WHAT IS REQUIRED: Of the lines below, write out exactly those from the line with "A hypothetical USD30,000" through the line with "assignment and uncertainty", both included, and skip the rest.
━━━━━ INPUT RECORDS
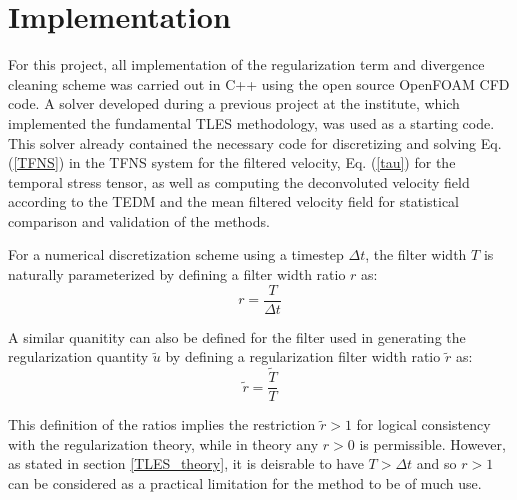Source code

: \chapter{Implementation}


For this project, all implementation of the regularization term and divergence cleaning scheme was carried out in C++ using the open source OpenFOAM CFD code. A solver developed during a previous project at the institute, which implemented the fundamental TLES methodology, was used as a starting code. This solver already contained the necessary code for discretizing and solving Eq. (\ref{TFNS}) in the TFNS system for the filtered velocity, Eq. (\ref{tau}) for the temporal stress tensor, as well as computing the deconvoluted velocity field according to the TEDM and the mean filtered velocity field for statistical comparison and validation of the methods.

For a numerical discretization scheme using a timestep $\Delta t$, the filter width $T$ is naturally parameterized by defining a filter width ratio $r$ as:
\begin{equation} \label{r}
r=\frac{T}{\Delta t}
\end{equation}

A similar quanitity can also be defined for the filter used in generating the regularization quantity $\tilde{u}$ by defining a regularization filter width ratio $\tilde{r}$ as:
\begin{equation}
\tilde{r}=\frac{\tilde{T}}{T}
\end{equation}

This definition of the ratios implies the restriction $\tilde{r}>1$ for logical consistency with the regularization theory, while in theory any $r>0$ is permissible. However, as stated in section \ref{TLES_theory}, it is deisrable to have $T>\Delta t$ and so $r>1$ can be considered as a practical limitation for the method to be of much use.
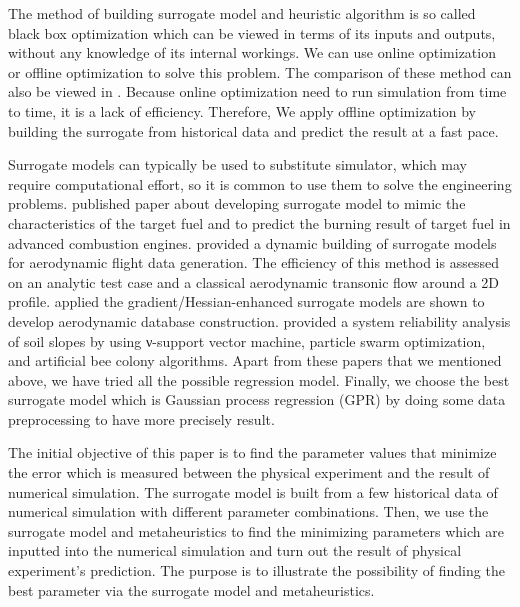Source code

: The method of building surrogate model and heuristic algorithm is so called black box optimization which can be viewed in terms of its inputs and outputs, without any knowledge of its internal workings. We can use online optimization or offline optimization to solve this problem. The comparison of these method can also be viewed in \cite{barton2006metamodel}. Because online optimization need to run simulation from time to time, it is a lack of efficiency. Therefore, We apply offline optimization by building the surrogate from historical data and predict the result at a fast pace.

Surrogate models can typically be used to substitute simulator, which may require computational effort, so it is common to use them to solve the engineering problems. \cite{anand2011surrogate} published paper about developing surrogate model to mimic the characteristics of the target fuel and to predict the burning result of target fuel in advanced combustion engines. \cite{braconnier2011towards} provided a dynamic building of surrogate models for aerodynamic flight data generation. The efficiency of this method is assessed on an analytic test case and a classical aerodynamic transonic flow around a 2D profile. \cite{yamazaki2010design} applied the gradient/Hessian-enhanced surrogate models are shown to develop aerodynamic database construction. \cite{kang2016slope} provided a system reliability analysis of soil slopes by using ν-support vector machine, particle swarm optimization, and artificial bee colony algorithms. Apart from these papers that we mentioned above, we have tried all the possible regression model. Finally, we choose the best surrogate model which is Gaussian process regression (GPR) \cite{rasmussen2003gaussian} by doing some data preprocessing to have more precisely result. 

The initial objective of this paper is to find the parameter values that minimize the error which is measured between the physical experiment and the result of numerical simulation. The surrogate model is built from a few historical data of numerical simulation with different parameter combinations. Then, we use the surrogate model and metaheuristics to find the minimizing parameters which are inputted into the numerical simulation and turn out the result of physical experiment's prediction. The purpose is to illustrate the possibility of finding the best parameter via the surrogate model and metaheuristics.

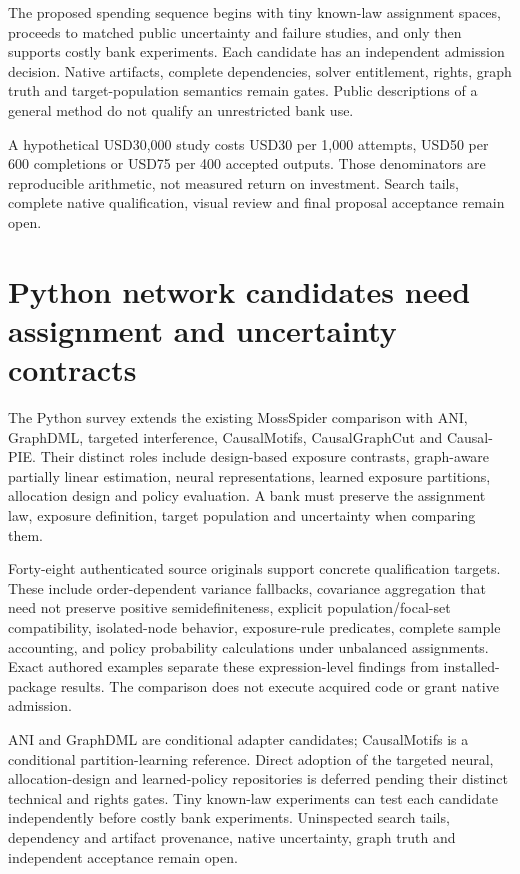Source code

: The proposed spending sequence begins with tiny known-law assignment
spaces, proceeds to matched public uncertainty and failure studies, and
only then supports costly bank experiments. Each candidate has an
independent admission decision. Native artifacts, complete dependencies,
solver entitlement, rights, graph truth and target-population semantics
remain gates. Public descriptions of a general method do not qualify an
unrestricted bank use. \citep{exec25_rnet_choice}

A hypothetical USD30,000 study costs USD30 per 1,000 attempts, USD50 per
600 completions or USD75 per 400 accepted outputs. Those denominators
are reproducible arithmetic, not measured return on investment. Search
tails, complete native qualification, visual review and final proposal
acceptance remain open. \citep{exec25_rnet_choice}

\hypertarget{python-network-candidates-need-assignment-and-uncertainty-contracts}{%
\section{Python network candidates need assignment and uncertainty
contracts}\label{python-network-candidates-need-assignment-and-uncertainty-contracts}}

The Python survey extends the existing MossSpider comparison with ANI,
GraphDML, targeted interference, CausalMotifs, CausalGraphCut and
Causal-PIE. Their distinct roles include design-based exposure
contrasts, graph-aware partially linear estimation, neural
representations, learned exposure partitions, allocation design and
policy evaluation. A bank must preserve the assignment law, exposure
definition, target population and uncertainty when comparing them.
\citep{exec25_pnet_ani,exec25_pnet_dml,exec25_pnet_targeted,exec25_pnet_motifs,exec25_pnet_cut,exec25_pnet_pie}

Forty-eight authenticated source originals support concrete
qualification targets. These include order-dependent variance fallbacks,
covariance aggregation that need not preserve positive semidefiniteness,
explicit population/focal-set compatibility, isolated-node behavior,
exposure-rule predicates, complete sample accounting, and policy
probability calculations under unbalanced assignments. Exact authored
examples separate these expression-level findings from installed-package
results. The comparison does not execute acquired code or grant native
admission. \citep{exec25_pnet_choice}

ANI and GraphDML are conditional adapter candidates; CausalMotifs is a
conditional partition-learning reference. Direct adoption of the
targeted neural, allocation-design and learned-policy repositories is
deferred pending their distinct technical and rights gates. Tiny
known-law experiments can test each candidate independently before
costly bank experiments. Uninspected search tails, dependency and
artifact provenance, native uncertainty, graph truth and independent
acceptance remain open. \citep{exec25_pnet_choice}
━━━━━━━━━━
━━━━━ INPUT RECORDS
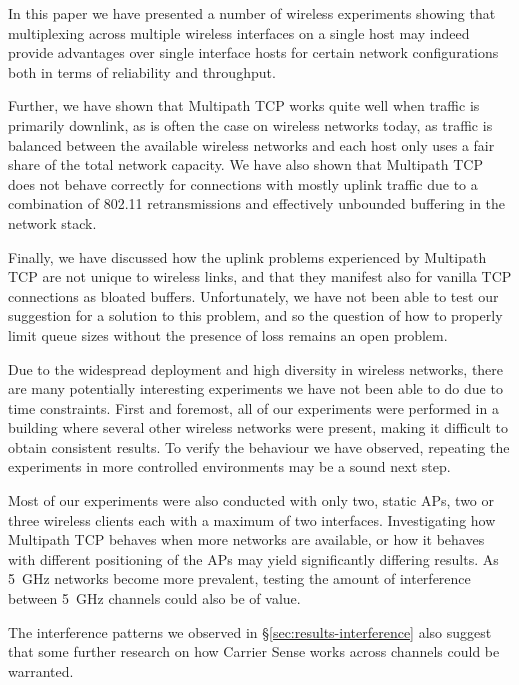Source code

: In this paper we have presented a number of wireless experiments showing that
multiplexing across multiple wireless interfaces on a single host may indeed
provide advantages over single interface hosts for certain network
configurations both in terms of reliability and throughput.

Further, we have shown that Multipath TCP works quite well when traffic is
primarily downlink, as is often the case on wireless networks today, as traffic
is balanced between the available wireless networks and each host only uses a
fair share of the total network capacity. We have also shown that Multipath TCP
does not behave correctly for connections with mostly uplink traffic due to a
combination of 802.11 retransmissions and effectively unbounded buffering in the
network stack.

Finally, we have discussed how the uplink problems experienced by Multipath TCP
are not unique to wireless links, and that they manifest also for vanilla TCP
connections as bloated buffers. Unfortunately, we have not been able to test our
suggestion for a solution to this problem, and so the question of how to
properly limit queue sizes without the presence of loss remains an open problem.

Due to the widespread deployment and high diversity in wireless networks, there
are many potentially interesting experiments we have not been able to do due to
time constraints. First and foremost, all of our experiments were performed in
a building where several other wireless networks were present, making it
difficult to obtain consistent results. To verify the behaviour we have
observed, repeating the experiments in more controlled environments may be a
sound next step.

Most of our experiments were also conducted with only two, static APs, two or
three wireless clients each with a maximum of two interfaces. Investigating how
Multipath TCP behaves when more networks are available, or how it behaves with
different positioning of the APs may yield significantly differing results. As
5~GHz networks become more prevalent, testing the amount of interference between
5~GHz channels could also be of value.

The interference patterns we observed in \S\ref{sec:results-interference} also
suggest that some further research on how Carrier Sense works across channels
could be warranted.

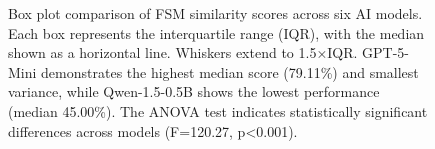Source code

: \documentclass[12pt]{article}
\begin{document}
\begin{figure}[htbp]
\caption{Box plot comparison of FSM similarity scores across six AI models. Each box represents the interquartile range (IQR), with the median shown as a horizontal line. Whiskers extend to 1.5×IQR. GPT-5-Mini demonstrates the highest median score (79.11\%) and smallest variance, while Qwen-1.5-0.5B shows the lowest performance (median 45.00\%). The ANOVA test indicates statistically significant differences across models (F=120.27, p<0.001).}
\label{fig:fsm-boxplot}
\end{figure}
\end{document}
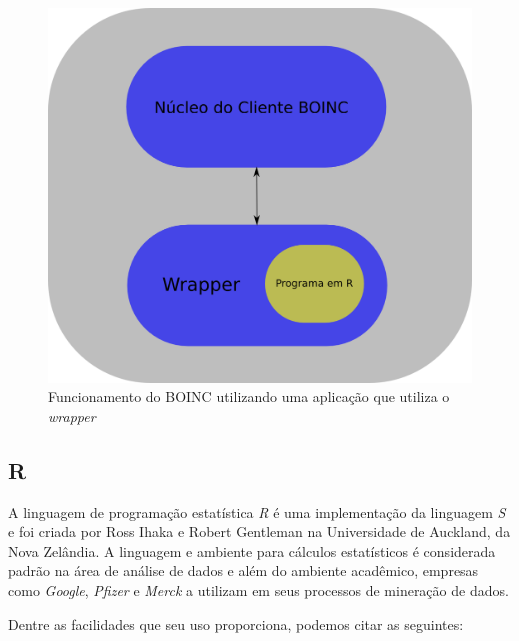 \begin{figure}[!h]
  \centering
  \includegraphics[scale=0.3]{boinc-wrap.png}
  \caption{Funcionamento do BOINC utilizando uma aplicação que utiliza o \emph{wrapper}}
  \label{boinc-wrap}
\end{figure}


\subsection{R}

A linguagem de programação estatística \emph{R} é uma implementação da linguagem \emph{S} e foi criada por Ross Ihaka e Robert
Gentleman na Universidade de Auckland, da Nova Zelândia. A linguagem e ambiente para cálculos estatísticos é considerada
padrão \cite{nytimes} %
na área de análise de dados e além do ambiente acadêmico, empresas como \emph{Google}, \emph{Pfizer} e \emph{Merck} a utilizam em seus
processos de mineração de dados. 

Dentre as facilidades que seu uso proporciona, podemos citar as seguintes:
━━━━━━━━━━
━━━━━ INPUT RECORDS
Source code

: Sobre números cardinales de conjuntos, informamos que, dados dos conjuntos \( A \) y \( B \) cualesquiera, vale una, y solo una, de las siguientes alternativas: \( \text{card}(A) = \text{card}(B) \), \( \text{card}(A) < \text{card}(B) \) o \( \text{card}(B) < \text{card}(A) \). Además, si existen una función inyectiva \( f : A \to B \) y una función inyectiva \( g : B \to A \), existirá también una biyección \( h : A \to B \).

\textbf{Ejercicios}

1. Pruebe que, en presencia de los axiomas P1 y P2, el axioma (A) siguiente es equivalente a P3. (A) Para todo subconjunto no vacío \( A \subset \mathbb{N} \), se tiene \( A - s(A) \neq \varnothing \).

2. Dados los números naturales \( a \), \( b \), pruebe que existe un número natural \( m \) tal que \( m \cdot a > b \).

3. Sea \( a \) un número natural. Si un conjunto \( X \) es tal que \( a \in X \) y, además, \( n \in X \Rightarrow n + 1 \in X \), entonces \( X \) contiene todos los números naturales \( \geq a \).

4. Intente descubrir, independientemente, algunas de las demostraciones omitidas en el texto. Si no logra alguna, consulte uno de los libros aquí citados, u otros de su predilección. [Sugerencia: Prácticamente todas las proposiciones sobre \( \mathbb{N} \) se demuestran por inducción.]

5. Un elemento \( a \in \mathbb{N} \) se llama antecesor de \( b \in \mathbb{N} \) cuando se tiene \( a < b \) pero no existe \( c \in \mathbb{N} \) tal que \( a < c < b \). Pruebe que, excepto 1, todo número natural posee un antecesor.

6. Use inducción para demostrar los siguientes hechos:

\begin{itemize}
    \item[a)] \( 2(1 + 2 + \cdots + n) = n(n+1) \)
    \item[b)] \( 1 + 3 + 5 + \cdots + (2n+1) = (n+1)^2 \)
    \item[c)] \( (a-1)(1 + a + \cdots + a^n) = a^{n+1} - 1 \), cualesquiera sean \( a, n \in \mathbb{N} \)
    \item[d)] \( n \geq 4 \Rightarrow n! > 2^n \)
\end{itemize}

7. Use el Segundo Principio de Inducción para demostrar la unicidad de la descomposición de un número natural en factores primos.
━━━━━━━━━━
SOLUTION TO THE PROBLEM:
A hypothetical USD30,000 study costs USD30 per 1,000 attempts, USD50 per
600 completions or USD75 per 400 accepted outputs. Those denominators
are reproducible arithmetic, not measured return on investment. Search
tails, complete native qualification, visual review and final proposal
acceptance remain open. \citep{exec25_rnet_choice}

\hypertarget{python-network-candidates-need-assignment-and-uncertainty-contracts}{%
\section{Python network candidates need assignment and uncertainty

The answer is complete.